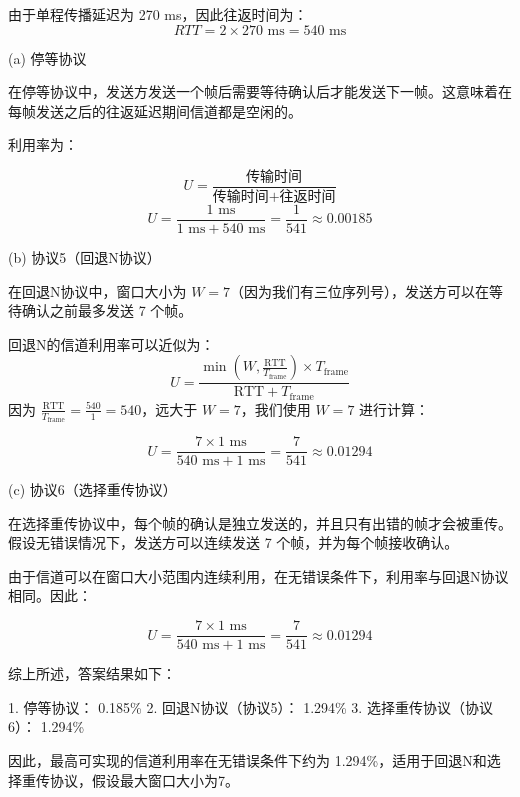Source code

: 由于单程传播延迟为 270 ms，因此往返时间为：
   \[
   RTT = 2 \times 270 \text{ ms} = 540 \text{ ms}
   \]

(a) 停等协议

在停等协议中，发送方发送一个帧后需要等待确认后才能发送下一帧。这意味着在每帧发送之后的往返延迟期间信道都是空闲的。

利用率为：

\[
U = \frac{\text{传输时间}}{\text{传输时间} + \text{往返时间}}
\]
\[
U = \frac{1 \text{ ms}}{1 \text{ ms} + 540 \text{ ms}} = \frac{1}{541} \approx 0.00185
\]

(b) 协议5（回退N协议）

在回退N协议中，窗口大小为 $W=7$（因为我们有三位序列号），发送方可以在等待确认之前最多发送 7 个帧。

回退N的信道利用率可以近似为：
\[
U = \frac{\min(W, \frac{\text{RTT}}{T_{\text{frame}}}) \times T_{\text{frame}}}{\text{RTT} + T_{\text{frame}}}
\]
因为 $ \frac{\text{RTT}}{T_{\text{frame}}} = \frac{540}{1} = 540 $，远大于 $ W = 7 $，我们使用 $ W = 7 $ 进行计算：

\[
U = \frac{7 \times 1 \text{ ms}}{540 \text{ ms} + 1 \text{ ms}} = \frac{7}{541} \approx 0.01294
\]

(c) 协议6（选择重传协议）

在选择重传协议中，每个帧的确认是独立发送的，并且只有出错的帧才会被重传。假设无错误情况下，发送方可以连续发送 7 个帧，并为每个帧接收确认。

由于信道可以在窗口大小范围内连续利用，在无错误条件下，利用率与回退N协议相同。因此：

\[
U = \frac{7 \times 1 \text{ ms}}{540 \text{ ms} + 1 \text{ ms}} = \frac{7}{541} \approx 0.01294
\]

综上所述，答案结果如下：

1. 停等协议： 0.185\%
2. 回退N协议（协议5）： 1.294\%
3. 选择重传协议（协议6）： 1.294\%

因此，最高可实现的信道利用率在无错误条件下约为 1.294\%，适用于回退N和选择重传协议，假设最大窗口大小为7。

--

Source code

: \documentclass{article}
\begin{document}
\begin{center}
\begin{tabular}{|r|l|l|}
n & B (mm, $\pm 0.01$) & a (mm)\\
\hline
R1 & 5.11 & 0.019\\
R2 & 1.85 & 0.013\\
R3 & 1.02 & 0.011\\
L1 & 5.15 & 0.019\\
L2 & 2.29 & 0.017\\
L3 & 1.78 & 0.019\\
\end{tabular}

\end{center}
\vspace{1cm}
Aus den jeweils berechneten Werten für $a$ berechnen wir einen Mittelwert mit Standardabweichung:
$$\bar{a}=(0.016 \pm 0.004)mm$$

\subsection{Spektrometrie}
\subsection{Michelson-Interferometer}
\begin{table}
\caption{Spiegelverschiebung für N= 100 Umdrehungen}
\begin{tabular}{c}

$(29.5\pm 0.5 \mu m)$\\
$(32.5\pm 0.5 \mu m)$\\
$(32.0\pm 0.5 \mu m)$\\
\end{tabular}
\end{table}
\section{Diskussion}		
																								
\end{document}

## YOUR INSTRUCTIONS
If a line in the records contains "text", report it.

## YOUR SOLUTION
   RTT = 2 \times 270 \text{ ms} = 540 \text{ ms}
U = \frac{\text{传输时间}}{\text{传输时间} + \text{往返时间}}
U = \frac{1 \text{ ms}}{1 \text{ ms} + 540 \text{ ms}} = \frac{1}{541} \approx 0.00185
U = \frac{\min(W, \frac{\text{RTT}}{T_{\text{frame}}}) \times T_{\text{frame}}}{\text{RTT} + T_{\text{frame}}}
因为 $ \frac{\text{RTT}}{T_{\text{frame}}} = \frac{540}{1} = 540 $，远大于 $ W = 7 $，我们使用 $ W = 7 $ 进行计算：
U = \frac{7 \times 1 \text{ ms}}{540 \text{ ms} + 1 \text{ ms}} = \frac{7}{541} \approx 0.01294
U = \frac{7 \times 1 \text{ ms}}{540 \text{ ms} + 1 \text{ ms}} = \frac{7}{541} \approx 0.01294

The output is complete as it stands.